The relationship type is HAS_GENRE
. We'll use SgNode >> relateOneTo:typed:properties:
as shown below.
matrixToSf := matrix relateOneTo: sf typed: 'HAS_GENRE' properties: {'score'-> 6}.
matrixToAction := matrix relateTo: action typed: 'HAS_GENRE' properties: {'score'-> 7}. "do it"
I also added a property called 'score' as a measure of how strong the tendency of the genres to be classified is.
Relations can also be created with SgNode >> relateTo:typed:properties:
, but this will create a new relation each time it is executed again. There is no point in having duplicate associations from the Matrix to the same SF node, so relateOneTo:
is suitable this time. As with the merge operation of the node, if there is already the same kind of relationship, it will be returned.

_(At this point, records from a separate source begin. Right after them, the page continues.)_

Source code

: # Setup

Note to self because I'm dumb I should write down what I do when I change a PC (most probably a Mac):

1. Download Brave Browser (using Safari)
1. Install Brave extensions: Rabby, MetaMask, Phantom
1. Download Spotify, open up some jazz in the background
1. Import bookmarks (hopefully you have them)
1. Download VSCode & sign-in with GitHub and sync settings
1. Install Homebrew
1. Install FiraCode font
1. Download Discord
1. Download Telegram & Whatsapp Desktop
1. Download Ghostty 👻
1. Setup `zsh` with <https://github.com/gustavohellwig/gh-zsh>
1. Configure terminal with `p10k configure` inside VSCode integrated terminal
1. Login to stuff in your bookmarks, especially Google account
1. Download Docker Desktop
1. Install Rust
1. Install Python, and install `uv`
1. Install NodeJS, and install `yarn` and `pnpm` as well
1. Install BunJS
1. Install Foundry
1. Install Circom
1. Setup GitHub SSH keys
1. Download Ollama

For confirmation, let's extract the nodes properties from the generated relationship.
{matrixToSf startNode @ 'title'. matrixToSf endNode @ 'name'}. "print it"
As you expect, 'The Matrix' is related to 'SF'.
Let's list the relationships outgoing from Matrix. They were empty earlier.
matrix outRelationships. "print it"
Now you can confirm the two relationships.
Running Raw Cypher Queries
Behind the scenes of SCypherGraph, the graph manipulation language Cypher is dynamically generated and sent to Neo4j. The nice thing about SCypherGraph is that you can read and update graph data by simply sending messages to objects without knowing Cypher.
However, in reality, there are some situations where you want to be aware of Cypher from the perspective of performance tuning. Even if you end up writing a slightly long and complicated Cypher, getting only the elements you need at one time will reduce the number of queries executed, which will be advantageous in terms of performance.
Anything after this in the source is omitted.